Drinking enough fluid can reduce the concentration of urine and irritation of the inflamed bladder walls, as well as increase the urge to urinate and accelerate the elimination of pathogenic bacteria. Doctors recommend drinking at least 2-3 liters of water per day, based on the patient's body weight. With cystitis, bed rest is necessary, which allows you to speed up the healing and recovery process.

Prevention

The bacterial form of cystitis lends itself to prevention, with which you can avoid this disease and protect yourself from possible relapses after treatment.

Most experts recommend taking preventive measures:

  • Hygiene. It is necessary to wash at least 1 time a day, while the direction should be from front to back. Thus, it is possible to prevent the entry of pathogens from the anus into the area of the vagina and urethra (this is the mechanism that most often leads to the development of cystitis in women).
  • Drinking enough fluids.
  • Use of barrier contraceptives.
  • Protection against hypothermia and prolonged stay in a wet swimsuit.
  • Rejection of synthetic underwear in favor of underwear made of natural fabrics.

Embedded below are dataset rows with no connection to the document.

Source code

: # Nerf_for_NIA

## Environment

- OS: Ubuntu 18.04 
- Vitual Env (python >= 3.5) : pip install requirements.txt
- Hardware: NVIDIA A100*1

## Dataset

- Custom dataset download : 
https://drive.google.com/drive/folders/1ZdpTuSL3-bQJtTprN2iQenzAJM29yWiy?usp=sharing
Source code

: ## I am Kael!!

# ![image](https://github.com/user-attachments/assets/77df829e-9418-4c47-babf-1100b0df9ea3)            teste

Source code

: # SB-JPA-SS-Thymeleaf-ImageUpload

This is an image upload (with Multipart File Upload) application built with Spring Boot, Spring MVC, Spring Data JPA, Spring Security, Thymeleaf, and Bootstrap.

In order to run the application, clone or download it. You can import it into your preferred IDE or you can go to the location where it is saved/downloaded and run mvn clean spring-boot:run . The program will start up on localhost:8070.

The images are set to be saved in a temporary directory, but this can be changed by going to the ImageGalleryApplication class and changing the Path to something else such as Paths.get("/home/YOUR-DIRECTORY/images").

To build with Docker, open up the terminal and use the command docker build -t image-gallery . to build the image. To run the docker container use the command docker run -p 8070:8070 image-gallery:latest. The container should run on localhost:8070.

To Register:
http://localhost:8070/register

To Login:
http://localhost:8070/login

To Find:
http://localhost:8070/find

It is also recommended that women urinate after each intercourse to get rid of bacteria that may have entered the urethra. It is equally important to empty the bladder regularly, as stagnant urine is a favorable environment for the reproduction of pathogenic microorganisms.

If symptoms return within 14 days after completion of treatment, it is necessary to pass urine for bacterial culture. Treatment failure may be due to the low sensitivity of the microorganism to the selected drug.

Possible complications and chronicity of the disease

Untreated cystitis can develop into a chronic form, which becomes much more difficult to get rid of and the treatment of which is more expensive. You can avoid this consequence if you turn to a specialist in time when the first signs of the disease appear. A fairly common complication is vesicoureteral reflux. It occurs when urine enters the ureter from the bladder, i. e. in the opposite direction.

This process, if not taken care of, can lead to inflammation of the uterus, peritonitis or inflammation of the peritoneum. The inflammatory process in the walls of the bladder sometimes causes abscesses and scarring, reducing the amount of urine it can hold. In this case, the patient is faced with frequent and painful urination.

In men, prolonged cystitis can lead to leakage of urine in the prostate gland, inflammatory process in the prostate and epididymitis. Women may experience reproductive problems. Cystitis, which is bacterial in nature, in acute form can lead to miscarriage in pregnant women. Therefore, the treatment, which in most cases takes about a week, cannot be delayed.